Retype only the lines that run from the top of the material below to the line bearing "with the only", inclusive, and keep the pictures out.

*** Supplied material Section Begins ***

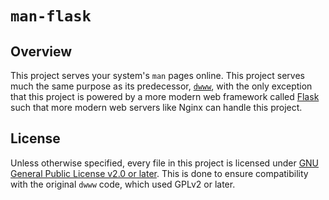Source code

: # `man-flask`
## Overview
This project serves your system's `man` pages online. This project serves much
the same purpose as its predecessor, [`dwww`](
    https://manpages.debian.org/stretch/dwww/dwww.1.en.html), with the only
exception that this project is powered by a more modern web framework called
[Flask](https://flask.palletsprojects.com/) such that more modern web servers
like Nginx can handle this project.

## License
Unless otherwise specified, every file in this project is licensed under [GNU
General Public License v2.0 or later](
    https://www.gnu.org/licenses/old-licenses/gpl-2.0-standalone.html).
This is done to ensure compatibility with the original `dwww` code, which used
GPLv2 or later.
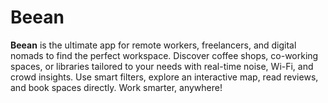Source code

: # Beean
**Beean** is the ultimate app for remote workers, freelancers, and digital nomads to find the perfect workspace. Discover coffee shops, co-working spaces, or libraries tailored to your needs with real-time noise, Wi-Fi, and crowd insights. Use smart filters, explore an interactive map, read reviews, and book spaces directly. Work smarter, anywhere!
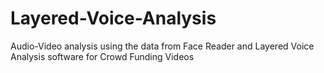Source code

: # Layered-Voice-Analysis
Audio-Video analysis using the data from Face Reader and Layered Voice Analysis software for Crowd Funding Videos
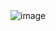 <img alt="image" src="https://github.com/SazamAmmy/Software-Engineering-Sprints--OrionEngine-Ensemble/assets/159127703/c88415e3-1fba-4c37-8479-82a086904a7e">
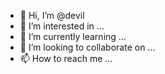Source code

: - 👋 Hi, I’m @devil
- 👀 I’m interested in ...
- 🌱 I’m currently learning ...
- 💞️ I’m looking to collaborate on ...
- 📫 How to reach me ...

<!---
upeks/upeks is a ✨ special ✨ repository because its `README.md` (this file) appears on your GitHub profile.
You can click the Preview link to take a look at your changes.
--->
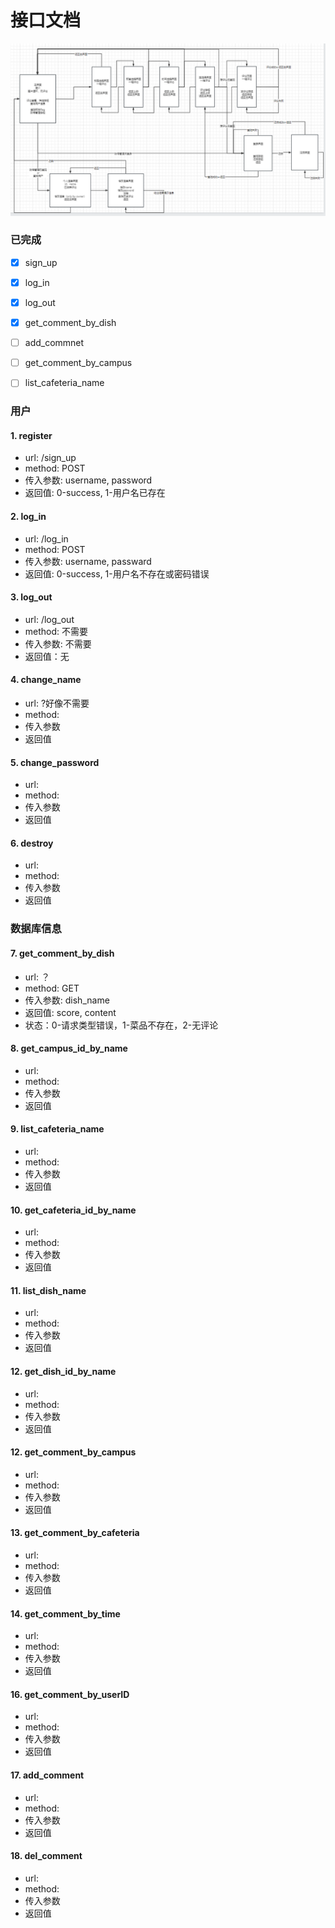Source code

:# 接口文档
<img src="./interface.png" style="zoom:50%" />

### 已完成

- [x] sign_up
- [x] log_in
- [x] log_out
- [x] get_comment_by_dish 
- [ ] add_commnet
- [ ] get_comment_by_campus
- [ ] list_cafeteria_name


### 用户
#### 1. register
- url: /sign_up
- method: POST
- 传入参数: username, password
- 返回值: 0-success, 1-用户名已存在

#### 2. log_in
- url: /log_in
- method: POST
- 传入参数: username, passward
- 返回值: 0-success, 1-用户名不存在或密码错误


#### 3. log_out
- url: /log_out
- method: 不需要
- 传入参数: 不需要
- 返回值：无

#### 4. change_name
- url: ?好像不需要
- method: 
- 传入参数
- 返回值

#### 5. change_password
- url: 
- method: 
- 传入参数
- 返回值

#### 6. destroy
- url: 
- method: 
- 传入参数
- 返回值

### 数据库信息
#### 7. get_comment_by_dish
- url: ？
- method: GET
- 传入参数: dish_name
- 返回值: score, content
- 状态：0-请求类型错误，1-菜品不存在，2-无评论

#### 8. get_campus_id_by_name
- url: 
- method: 
- 传入参数
- 返回值

#### 9. list_cafeteria_name
- url: 
- method: 
- 传入参数
- 返回值

#### 10. get_cafeteria_id_by_name
- url: 
- method: 
- 传入参数
- 返回值

#### 11. list_dish_name
- url: 
- method: 
- 传入参数
- 返回值

#### 12. get_dish_id_by_name
- url: 
- method: 
- 传入参数
- 返回值

#### 12. get_comment_by_campus
- url: 
- method: 
- 传入参数
- 返回值

#### 13. get_comment_by_cafeteria
- url: 
- method: 
- 传入参数
- 返回值

#### 14. get_comment_by_time
- url: 
- method: 
- 传入参数
- 返回值



#### 16. get_comment_by_userID
- url: 
- method: 
- 传入参数
- 返回值

#### 17. add_comment
- url: 
- method: 
- 传入参数
- 返回值

#### 18. del_comment
- url: 
- method: 
- 传入参数
- 返回值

*** Supplied material Section Ends ***

**Result for this exercise**
Source code

: # `man-flask`
## Overview
This project serves your system's `man` pages online. This project serves much
the same purpose as its predecessor, [`dwww`](
    https://manpages.debian.org/stretch/dwww/dwww.1.en.html), with the only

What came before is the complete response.